How to Categorize Logs for More Effective Monitoring | Datadog

How to categorize logs for more effective monitoring

Author Nils Bunge
Author Emily Chang

Published: June 9, 2020

Logs provide a wealth of information that is invaluable for use cases like root cause analysis and audits. However, you typically don’t need to view the granular details of every log, particularly in dynamic environments that generate large volumes of them. Instead, it’s generally more useful to perform analytics on your logs in aggregate. Grouping your logs into categories—such as response duration buckets—helps you efficiently analyze all your logs, so you can get deep insight into your applications and infrastructure at lower cost.

Datadog’s log processing pipelines can automatically enrich your logs with attributes that categorize them as they are ingested. This means, for example, that you’ll be able to immediately use attributes like url_path_category to break down traffic to main parts of your application, instead of manually querying all of the individual URL paths within major sections of your platform.

In this post, we’ll explore how these pipelines can help you categorize logs based on:

Then, we’ll walk through how to use your log categories to configure more precise log indexing policies and generate richer log-based metrics for more effective monitoring and analytics.

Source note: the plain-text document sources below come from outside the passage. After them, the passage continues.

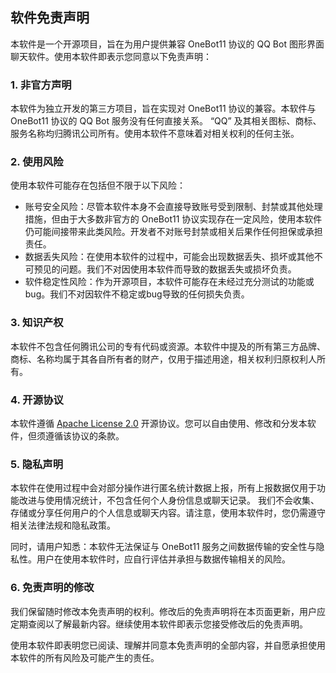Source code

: ## 软件免责声明
本软件是一个开源项目，旨在为用户提供兼容 OneBot11 协议的 QQ Bot 图形界面聊天软件。使用本软件即表示您同意以下免责声明：

### 1. 非官方声明
本软件为独立开发的第三方项目，旨在实现对 OneBot11 协议的兼容。本软件与 OneBot11 协议的 QQ Bot 服务没有任何直接关系。
“QQ” 及其相关图标、商标、服务名称均归腾讯公司所有。使用本软件不意味着对相关权利的任何主张。

### 2. 使用风险
使用本软件可能存在包括但不限于以下风险：
- 账号安全风险：尽管本软件本身不会直接导致账号受到限制、封禁或其他处理措施，但由于大多数非官方的 OneBot11 协议实现存在一定风险，使用本软件仍可能间接带来此类风险。开发者不对账号封禁或相关后果作任何担保或承担责任。
- 数据丢失风险：在使用本软件的过程中，可能会出现数据丢失、损坏或其他不可预见的问题。我们不对因使用本软件而导致的数据丢失或损坏负责。
- 软件稳定性风险：作为开源项目，本软件可能存在未经过充分测试的功能或bug。我们不对因软件不稳定或bug导致的任何损失负责。

### 3. 知识产权
本软件不包含任何腾讯公司的专有代码或资源。本软件中提及的所有第三方品牌、商标、名称均属于其各自所有者的财产，仅用于描述用途，相关权利归原权利人所有。

### 4. 开源协议
本软件遵循 [Apache License 2.0](https://www.apache.org/licenses/LICENSE-2.0) 开源协议。您可以自由使用、修改和分发本软件，但须遵循该协议的条款。

### 5. 隐私声明
本软件在使用过程中会对部分操作进行匿名统计数据上报，所有上报数据仅用于功能改进与使用情况统计，不包含任何个人身份信息或聊天记录。
我们不会收集、存储或分享任何用户的个人信息或聊天内容。请注意，使用本软件时，您仍需遵守相关法律法规和隐私政策。

同时，请用户知悉：本软件无法保证与 OneBot11 服务之间数据传输的安全性与隐私性。用户在使用本软件时，应自行评估并承担与数据传输相关的风险。

### 6. 免责声明的修改
我们保留随时修改本免责声明的权利。修改后的免责声明将在本页面更新，用户应定期查阅以了解最新内容。继续使用本软件即表示您接受修改后的免责声明。

使用本软件即表明您已阅读、理解并同意本免责声明的全部内容，并自愿承担使用本软件的所有风险及可能产生的责任。
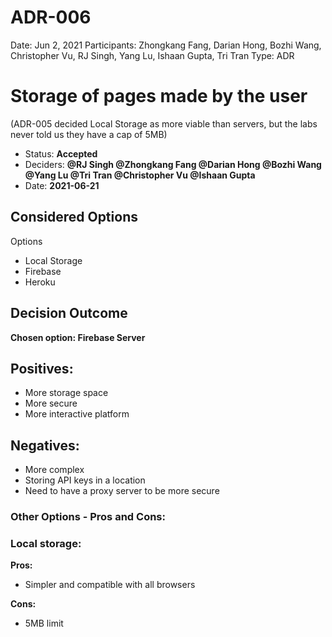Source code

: # ADR-006

Date: Jun 2, 2021
Participants: Zhongkang Fang, Darian Hong, Bozhi Wang, Christopher Vu, RJ Singh, Yang Lu, Ishaan Gupta, Tri Tran
Type: ADR

# Storage of pages made by the user

(ADR-005 decided Local Storage as more viable than servers, but the labs never told us they have a cap of 5MB)

- Status: **Accepted**
- Deciders: **@RJ Singh @Zhongkang Fang @Darian Hong @Bozhi Wang @Yang Lu @Tri Tran @Christopher Vu @Ishaan Gupta**
- Date: **2021-06-21**

## **Considered Options**

Options

- Local Storage
- Firebase
- Heroku

## **Decision Outcome**

**Chosen option: Firebase Server**

## Positives:

- More storage space
- More secure
- More interactive platform

## Negatives:

- More complex
- Storing API keys in a location
- Need to have a proxy server to be more secure

### Other Options - Pros and Cons:

### Local storage:

**Pros:**

- Simpler and compatible with all browsers

**Cons:**

- 5MB limit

Categorize logs based on URL patterns

If your application dynamically generates URL paths that include elements like unique shopping cart IDs (e.g., /cart/<CART_ID>), it’s likely that you don’t need (or want) to dive down to logs that track traffic to individual carts. Instead, you’re more likely to analyze this data in aggregate: How are requests to cart-based URLs performing in general, rather than how is a specific cart performing?

In this section, we’ll cover two approaches to configuring log processors to categorize logs by enriching them with a http.url_category attribute, based on their URL paths.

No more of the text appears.